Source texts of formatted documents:
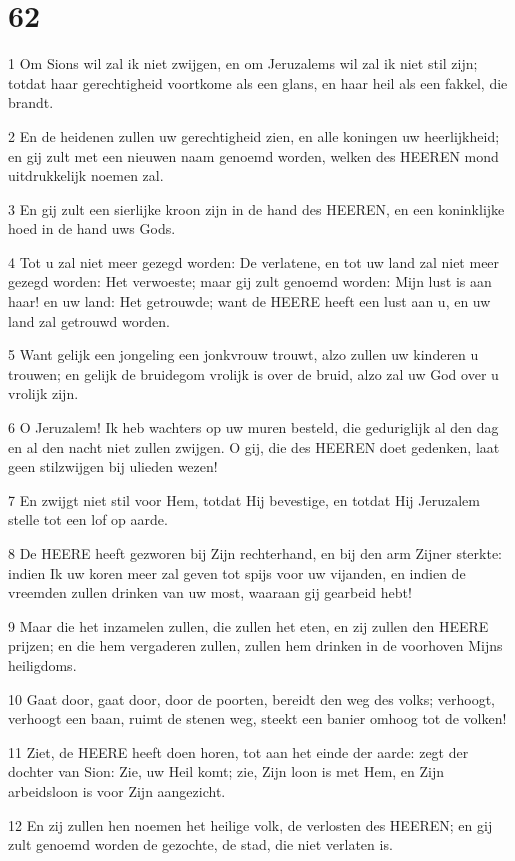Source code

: \chapter{62}

\par 1 Om Sions wil zal ik niet zwijgen, en om Jeruzalems wil zal ik niet stil zijn; totdat haar gerechtigheid voortkome als een glans, en haar heil als een fakkel, die brandt.
\par 2 En de heidenen zullen uw gerechtigheid zien, en alle koningen uw heerlijkheid; en gij zult met een nieuwen naam genoemd worden, welken des HEEREN mond uitdrukkelijk noemen zal.
\par 3 En gij zult een sierlijke kroon zijn in de hand des HEEREN, en een koninklijke hoed in de hand uws Gods.
\par 4 Tot u zal niet meer gezegd worden: De verlatene, en tot uw land zal niet meer gezegd worden: Het verwoeste; maar gij zult genoemd worden: Mijn lust is aan haar! en uw land: Het getrouwde; want de HEERE heeft een lust aan u, en uw land zal getrouwd worden.
\par 5 Want gelijk een jongeling een jonkvrouw trouwt, alzo zullen uw kinderen u trouwen; en gelijk de bruidegom vrolijk is over de bruid, alzo zal uw God over u vrolijk zijn.
\par 6 O Jeruzalem! Ik heb wachters op uw muren besteld, die geduriglijk al den dag en al den nacht niet zullen zwijgen. O gij, die des HEEREN doet gedenken, laat geen stilzwijgen bij ulieden wezen!
\par 7 En zwijgt niet stil voor Hem, totdat Hij bevestige, en totdat Hij Jeruzalem stelle tot een lof op aarde.
\par 8 De HEERE heeft gezworen bij Zijn rechterhand, en bij den arm Zijner sterkte: indien Ik uw koren meer zal geven tot spijs voor uw vijanden, en indien de vreemden zullen drinken van uw most, waaraan gij gearbeid hebt!
\par 9 Maar die het inzamelen zullen, die zullen het eten, en zij zullen den HEERE prijzen; en die hem vergaderen zullen, zullen hem drinken in de voorhoven Mijns heiligdoms.
\par 10 Gaat door, gaat door, door de poorten, bereidt den weg des volks; verhoogt, verhoogt een baan, ruimt de stenen weg, steekt een banier omhoog tot de volken!
\par 11 Ziet, de HEERE heeft doen horen, tot aan het einde der aarde: zegt der dochter van Sion: Zie, uw Heil komt; zie, Zijn loon is met Hem, en Zijn arbeidsloon is voor Zijn aangezicht.
\par 12 En zij zullen hen noemen het heilige volk, de verlosten des HEEREN; en gij zult genoemd worden de gezochte, de stad, die niet verlaten is.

▸ **Task prompt**: Copy the lines above exactly, beginning at the line that has "lof op aarde." and stopping after the line that has "tot de volken!", and omit the rest.

▸ **Written reply**:
\par 7 En zwijgt niet stil voor Hem, totdat Hij bevestige, en totdat Hij Jeruzalem stelle tot een lof op aarde.
\par 8 De HEERE heeft gezworen bij Zijn rechterhand, en bij den arm Zijner sterkte: indien Ik uw koren meer zal geven tot spijs voor uw vijanden, en indien de vreemden zullen drinken van uw most, waaraan gij gearbeid hebt!
\par 9 Maar die het inzamelen zullen, die zullen het eten, en zij zullen den HEERE prijzen; en die hem vergaderen zullen, zullen hem drinken in de voorhoven Mijns heiligdoms.
\par 10 Gaat door, gaat door, door de poorten, bereidt den weg des volks; verhoogt, verhoogt een baan, ruimt de stenen weg, steekt een banier omhoog tot de volken!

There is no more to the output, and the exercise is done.